Source: Bénédicte Martin.

  Practical info

When: May 25, 2017
Time: 6-7 PM (Perth local time)
Where: Theatre Auditorium
The University Club of Western Australia
(see map details below)

Prof. Daniel Pauly is visiting UWA and the Centre for Marine Futures this month and will be delivering a (free) public lecture entitled “Fisheries and Global Warming: Impacts on marine ecosystems” on May 25, 2017.

In his talk, Professor Pauly will take a historical look at fisheries, and comment on the current challenges of global food security.

ABSTRACT

The period following the Second World War saw a massive increase in fishing effort, particularly in the 1960s. However, crashes due to this overfishing began to be reflected in global catch trends in the 1970s, and intensified in the 1980s and 1990s. In response, the industrialised countries of the Northern Hemisphere (where overfishing-induced catch declines appeared first) moved their effort toward deeper waters, and toward the south, i.e., to the coasts off developing countries, and beyond into the southern hemisphere, all the way to Antarctica.

Now, in the second decade of the 21st century, the global expansion of fisheries is completed, and the real global catch, which is much higher than officially reported, peaked in the late 1980s and is now rapidly declining. In parallel, the collateral damage to marine ecosystems and biodiversity continues to increase. Several factors act to prevent the public in developed countries from realising the depth of the crisis fisheries are in, notably the increased imports by developed countries, of seafood from developing countries. Also, the misleading perception that aquaculture can substitute for declining catches is widespread.

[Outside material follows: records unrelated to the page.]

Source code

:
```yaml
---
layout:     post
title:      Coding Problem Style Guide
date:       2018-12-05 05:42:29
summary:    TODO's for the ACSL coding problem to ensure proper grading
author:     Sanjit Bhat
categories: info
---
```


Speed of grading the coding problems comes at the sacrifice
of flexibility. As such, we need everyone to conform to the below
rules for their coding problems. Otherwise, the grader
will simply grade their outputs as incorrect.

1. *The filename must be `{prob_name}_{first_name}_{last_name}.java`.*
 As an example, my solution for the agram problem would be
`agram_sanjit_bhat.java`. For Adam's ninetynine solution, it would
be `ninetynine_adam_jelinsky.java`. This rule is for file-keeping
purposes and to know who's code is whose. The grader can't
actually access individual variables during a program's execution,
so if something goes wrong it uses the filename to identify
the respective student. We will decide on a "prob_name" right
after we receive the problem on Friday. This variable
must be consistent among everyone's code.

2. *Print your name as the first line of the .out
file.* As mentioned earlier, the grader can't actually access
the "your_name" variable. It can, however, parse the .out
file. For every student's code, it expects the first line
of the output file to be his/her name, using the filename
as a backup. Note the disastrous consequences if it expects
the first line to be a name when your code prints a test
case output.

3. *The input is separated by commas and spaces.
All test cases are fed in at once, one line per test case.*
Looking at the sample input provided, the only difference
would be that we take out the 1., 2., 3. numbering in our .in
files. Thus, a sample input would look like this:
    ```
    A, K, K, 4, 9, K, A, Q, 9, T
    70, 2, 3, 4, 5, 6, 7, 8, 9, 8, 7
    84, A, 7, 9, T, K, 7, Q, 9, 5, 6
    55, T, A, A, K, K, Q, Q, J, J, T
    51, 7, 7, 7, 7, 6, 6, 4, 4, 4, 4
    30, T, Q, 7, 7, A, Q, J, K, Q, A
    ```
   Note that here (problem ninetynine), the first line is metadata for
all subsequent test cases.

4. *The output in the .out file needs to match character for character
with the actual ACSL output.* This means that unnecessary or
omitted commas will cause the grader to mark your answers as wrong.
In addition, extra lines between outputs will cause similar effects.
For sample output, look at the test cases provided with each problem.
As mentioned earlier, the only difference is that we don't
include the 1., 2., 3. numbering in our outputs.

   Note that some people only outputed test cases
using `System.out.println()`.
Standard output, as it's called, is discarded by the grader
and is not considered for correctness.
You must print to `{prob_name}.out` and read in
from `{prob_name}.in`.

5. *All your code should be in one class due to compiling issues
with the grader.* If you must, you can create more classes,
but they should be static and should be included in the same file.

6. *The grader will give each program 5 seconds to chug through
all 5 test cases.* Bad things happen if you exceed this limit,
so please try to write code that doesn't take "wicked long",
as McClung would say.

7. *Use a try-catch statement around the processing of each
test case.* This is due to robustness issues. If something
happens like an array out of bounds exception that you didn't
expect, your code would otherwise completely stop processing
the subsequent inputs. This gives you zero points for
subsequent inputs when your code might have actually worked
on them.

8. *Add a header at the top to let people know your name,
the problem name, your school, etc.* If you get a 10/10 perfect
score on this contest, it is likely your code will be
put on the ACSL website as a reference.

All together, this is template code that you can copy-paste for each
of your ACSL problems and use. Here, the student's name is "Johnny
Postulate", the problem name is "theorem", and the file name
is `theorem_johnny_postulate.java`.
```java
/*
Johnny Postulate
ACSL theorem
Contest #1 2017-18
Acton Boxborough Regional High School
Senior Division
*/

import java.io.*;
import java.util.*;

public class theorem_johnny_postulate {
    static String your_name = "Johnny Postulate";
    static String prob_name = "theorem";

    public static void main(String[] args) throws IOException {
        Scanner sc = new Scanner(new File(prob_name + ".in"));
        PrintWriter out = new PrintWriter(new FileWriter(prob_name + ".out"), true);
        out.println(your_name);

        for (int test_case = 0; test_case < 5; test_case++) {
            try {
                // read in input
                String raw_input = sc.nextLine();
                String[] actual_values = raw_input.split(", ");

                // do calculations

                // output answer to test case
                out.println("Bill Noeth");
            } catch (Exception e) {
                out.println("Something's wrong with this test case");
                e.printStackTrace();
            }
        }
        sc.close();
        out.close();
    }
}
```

In some countries, notably the U.S., stocks are being rebuilt, but elsewhere, the failure to respond creatively to these clear trends bode ill for the next decades. Indeed, the effects of global warming (productivity declines in the tropics, widespread disruptions at high latitudes), which have been increasingly felt in the last decades, will strongly impact fisheries and global seafood supply.